8Le second récit (les chapitres pairs) prend à la fois le relais et le contrepied du premier. Un homme – peut-être le même, peut-être un autre – passe l’hiver sur une île désertée. Laissant derrière lui le drame de sa vie, il passe ses journées à scruter l’horizon, étrangement convaincu de percevoir dans le gris-jaune uniforme du ciel et de la mer une sorte de signe qui s’adresse à lui, lequel finira par se matérialiser sous la forme mythique d’une baleine monstrueuse, échouée sur la plage, puis d’une jeune femme splendide, surgie de l’océan.
9Si le temps perdu, hélas, ne se retrouve jamais que sous la forme fictive, ou pire, frelatée, de mots ou d’images-souvenirs sans plus personne derrière – c’est la leçon, si l’on veut, anti-proustienne de la première histoire –, nos vies, à en croire la seconde, pourraient, sous certaines conditions, se reprendre – recommencer – et ainsi assurer, au moins pour un temps, notre survie.
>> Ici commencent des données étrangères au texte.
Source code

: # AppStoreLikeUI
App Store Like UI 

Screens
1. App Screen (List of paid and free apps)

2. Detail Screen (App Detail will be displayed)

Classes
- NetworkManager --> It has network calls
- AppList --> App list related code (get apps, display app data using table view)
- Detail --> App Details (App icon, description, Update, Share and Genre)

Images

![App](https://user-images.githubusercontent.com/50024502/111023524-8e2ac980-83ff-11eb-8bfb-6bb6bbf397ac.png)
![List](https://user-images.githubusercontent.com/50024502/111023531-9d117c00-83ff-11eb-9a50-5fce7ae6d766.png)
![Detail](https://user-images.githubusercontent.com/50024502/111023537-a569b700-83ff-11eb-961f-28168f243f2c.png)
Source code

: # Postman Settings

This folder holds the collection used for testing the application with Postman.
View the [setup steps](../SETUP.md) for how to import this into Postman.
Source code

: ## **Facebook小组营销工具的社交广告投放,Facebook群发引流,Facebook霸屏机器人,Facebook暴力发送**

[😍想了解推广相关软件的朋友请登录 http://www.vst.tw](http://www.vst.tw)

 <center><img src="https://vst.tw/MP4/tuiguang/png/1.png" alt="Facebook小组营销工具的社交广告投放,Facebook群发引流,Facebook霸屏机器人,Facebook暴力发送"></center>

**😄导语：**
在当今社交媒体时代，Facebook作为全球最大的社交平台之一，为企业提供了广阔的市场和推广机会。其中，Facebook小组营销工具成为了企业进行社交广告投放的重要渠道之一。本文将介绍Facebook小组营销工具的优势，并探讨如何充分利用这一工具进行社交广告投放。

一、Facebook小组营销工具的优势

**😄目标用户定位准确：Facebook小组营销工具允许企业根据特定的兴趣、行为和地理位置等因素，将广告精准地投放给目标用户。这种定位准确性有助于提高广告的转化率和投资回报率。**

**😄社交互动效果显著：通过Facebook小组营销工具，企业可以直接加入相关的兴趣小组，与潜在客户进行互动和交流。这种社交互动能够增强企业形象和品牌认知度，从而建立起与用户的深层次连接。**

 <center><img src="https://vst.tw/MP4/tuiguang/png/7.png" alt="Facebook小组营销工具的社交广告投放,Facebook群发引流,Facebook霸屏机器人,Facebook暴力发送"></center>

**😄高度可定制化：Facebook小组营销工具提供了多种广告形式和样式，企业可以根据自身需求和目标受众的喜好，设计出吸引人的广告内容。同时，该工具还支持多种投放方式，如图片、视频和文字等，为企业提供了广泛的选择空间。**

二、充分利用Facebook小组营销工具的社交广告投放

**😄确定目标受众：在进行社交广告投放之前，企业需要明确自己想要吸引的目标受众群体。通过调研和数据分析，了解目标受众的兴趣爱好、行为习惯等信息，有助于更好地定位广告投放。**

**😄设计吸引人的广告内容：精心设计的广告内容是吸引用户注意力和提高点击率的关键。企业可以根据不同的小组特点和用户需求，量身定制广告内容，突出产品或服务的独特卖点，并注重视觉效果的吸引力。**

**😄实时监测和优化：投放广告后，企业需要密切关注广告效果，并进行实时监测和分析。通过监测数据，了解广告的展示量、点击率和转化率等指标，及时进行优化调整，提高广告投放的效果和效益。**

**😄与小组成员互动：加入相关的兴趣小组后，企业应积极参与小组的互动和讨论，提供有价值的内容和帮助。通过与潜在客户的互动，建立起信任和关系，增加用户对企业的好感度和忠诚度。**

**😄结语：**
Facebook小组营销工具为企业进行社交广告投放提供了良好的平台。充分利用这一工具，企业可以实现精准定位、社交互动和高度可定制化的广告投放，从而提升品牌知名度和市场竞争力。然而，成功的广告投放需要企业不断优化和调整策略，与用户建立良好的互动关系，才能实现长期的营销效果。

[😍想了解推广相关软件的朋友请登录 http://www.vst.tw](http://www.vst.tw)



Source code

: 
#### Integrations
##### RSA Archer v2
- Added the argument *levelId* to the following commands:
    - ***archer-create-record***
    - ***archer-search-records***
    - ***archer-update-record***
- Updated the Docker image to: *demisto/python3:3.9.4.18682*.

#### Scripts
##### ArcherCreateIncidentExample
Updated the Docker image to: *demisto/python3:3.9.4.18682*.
10Or la petite île océanique non identifiée et par là même parfaitement paradigmatique dans laquelle cet homme s’est volontairement ex-îlé, pourrait bien être – c’est en tous cas notre hypothèse – une des conditions nécessaires à cet étrange et mystérieux recommencement de l’existence…
11Approchons-nous un peu plus près du texte pour comprendre ce que cette île représente pour le narrateur de L’Oubli, ce qu’il voit d’elle autant que ce qu’elle lui montre, ce qu’elle lui présente de manière répétée, jour après jour, d’abord à travers la fenêtre de sa chambre d’hôte puis au cours de ses promenades solitaires le long de ses côtes :
De la neige ou bien du sable.
De la cendre aussi bien.
Une même substance dont la couleur hésite entre le jaune, l’ivoire et le gris. Une transparence trompeuse susceptible de prendre toutes les teintes. En l’absence de contraste, si uniformément terne qu’elle en paraît bizarrement éclatante.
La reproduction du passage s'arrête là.